So, Billy was relaxing on his sofa with a great friend last night, halfway watching the Oscars, but probably more focused on caressing the Woodford Reserve Double Oaked that was sitting in his bullet glass - and yes it was neat. Billy was also thinking about all the movies that he did not see this year and wondering "how'd I miss that", then remembering it was a busy year after all.
But then came the best actor award, Billy wanted Matt Damon to win, even though the Martian was a little . . . well lets just say if you watched Castaway and you watched Apollo 11, well put them together and keep your $12 in your pocket. But then the award went to Leonardo DiCaprio. As he began to talk, Billy said out loud to his friend "well that boy has grown up into a nice young man". Well, then Leo got to a pivot point in his speech, at which point he should have PIVOTED and sat his ass down but instead, he kept talking. He made these statements:
"Making The Revenant was about man’s relationship to the natural world. A world that we collectively felt in 2015 as the hottest year in recorded history. Our production needed to move to the southern tip of this planet just to be able to find snow."

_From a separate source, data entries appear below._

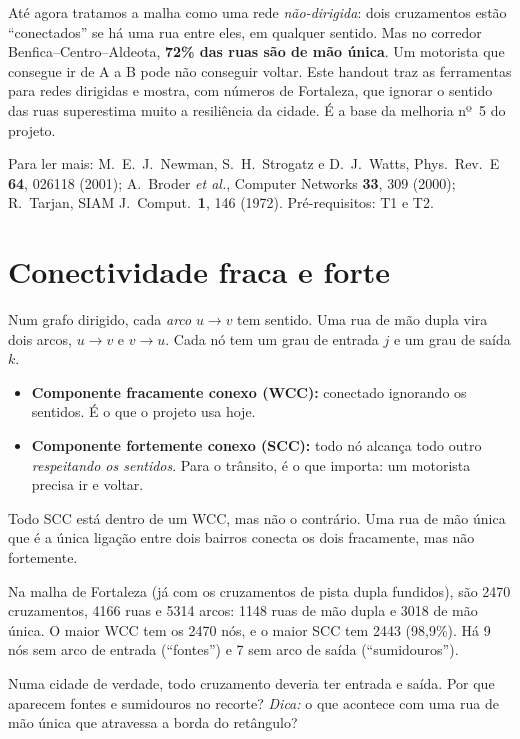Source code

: \documentclass[11pt]{article}
\begin{document}
\fazertitulo

Até agora tratamos a malha como uma rede \emph{não-dirigida}: dois cruzamentos estão ``conectados'' se há uma rua entre eles, em qualquer sentido. Mas no corredor Benfica--Centro--Aldeota, \textbf{72\% das ruas são de mão única}. Um motorista que consegue ir de A a B pode não conseguir voltar. Este handout traz as ferramentas para redes dirigidas e mostra, com números de Fortaleza, que ignorar o sentido das ruas superestima muito a resiliência da cidade. É a base da melhoria nº~5 do projeto.

Para ler mais: M.~E.~J.~Newman, S.~H.~Strogatz e D.~J.~Watts, Phys.\ Rev.\ E \textbf{64}, 026118 (2001); A.~Broder \emph{et al.}, Computer Networks \textbf{33}, 309 (2000); R.~Tarjan, SIAM J.\ Comput.\ \textbf{1}, 146 (1972). Pré-requisitos: T1 e T2. 

\section{Conectividade fraca e forte}

Num grafo dirigido, cada \emph{arco} $u\to v$ tem sentido. Uma rua de mão dupla vira dois arcos, $u\to v$ e $v\to u$. Cada nó tem um grau de entrada $j$ e um grau de saída $k$.

\begin{ideia}
\begin{itemize}
  \item \textbf{Componente fracamente conexo (WCC):} conectado ignorando os sentidos. É o que o projeto usa hoje.
  \item \textbf{Componente fortemente conexo (SCC):} todo nó alcança todo outro \emph{respeitando os sentidos}. Para o trânsito, é o que importa: um motorista precisa ir e voltar.
\end{itemize}
Todo SCC está dentro de um WCC, mas não o contrário. Uma rua de mão única que é a única ligação entre dois bairros conecta os dois fracamente, mas não fortemente.
\end{ideia}

Na malha de Fortaleza (já com os cruzamentos de pista dupla fundidos), são 2470 cruzamentos, 4166 ruas e 5314 arcos: 1148 ruas de mão dupla e 3018 de mão única. O maior WCC tem os 2470 nós, e o maior SCC tem 2443 (98,9\%). Há 9 nós sem arco de entrada (``fontes'') e 7 sem arco de saída (``sumidouros'').

 Numa cidade de verdade, todo cruzamento deveria ter entrada e saída. Por que aparecem fontes e sumidouros no recorte? \emph{Dica:} o que acontece com uma rua de mão única que atravessa a borda do retângulo?
\end{document}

Okay Leoretardo, from my quick research, the filming of this movie was delayed until May -Aug 2015. Really, are you that freaking surprised you had trouble finding snow cowboy? I could go on but . . . .
Then he continued:
"Climate change is real, it is happening right now. It is the most urgent threat facing our entire species, and we need to work collectively together and stop procrastinating. We need to support leaders around the world who do not speak for the big polluters, but who speak for all of humanity, for the indigenous people of the world, for the billions and billions of underprivileged people out there who would be most affected by this. For our children’s children, and for those people out there whose voices have been drowned out by the politics of greed ... Let us not take this planet for granted. I do not take tonight for granted."

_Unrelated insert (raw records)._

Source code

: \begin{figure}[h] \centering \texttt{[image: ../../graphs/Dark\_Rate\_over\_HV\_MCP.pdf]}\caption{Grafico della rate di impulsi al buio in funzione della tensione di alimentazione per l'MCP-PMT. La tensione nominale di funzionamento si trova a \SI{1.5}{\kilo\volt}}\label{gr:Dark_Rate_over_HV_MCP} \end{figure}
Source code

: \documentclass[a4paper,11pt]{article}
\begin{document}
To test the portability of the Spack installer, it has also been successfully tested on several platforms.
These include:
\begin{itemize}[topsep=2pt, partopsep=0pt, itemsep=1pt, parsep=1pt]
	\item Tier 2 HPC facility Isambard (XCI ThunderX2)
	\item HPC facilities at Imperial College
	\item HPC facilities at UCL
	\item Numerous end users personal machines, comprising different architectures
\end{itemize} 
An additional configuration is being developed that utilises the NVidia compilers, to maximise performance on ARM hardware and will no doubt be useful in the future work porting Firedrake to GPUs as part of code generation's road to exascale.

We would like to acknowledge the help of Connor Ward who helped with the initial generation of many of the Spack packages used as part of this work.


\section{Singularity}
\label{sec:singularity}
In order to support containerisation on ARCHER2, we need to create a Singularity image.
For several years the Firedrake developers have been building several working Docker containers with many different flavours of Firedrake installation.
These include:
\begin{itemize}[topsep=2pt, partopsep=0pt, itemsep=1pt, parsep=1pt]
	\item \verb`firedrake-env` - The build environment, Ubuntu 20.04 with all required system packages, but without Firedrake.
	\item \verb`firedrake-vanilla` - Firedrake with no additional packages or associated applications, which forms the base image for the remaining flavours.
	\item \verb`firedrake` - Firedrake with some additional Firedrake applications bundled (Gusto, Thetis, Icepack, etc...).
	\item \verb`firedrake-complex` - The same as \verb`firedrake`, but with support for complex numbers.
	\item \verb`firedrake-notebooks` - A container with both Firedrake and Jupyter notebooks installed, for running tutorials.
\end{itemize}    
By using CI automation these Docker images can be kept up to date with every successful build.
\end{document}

Leo DiCapitated, WTF dude, okay just two points that Billy must say:
(1) Your an actor you idiot, steam up the windows of a car with Kate Winslet (who may or may not have been watching the Oscar's with me) stand at the front of a ship and declare you are king of the world, but don't mistake our fondness of your acting with the fact that we don't give a crap about your political agenda.
(2) Climate change, FKA Global Warming. Come on Leo, read an 8th grade science book and get over this. Yes, the world's climate is changing but there is absolutely nothing you, or I, or the collective humanity and all the billions and billions of underprivileged people out there can do about it. It changes every day, it changes every week, year, decade, century, just ask the dinosaurs man. It sucks, but so does death but you can't stop that either.
(and the next 2) "The most urgent threat facing our entire species" - now you have just pissed ole Billy Hill off. I would have walked up on that stage and just bitch slapped your ass for that one Leo, one big slap for every member of our species that has died at the hand of radical islamic terrorism. Tell them that a hot Sunday afternoon is more threatening than having your head sawed off by a dull blade because you professed to be something other than a radical Islamic Muslim, or every fatherless or motherless child at home who did not see their mom or dad come back. You snotty nosed, imbecile and spoiled little brat you.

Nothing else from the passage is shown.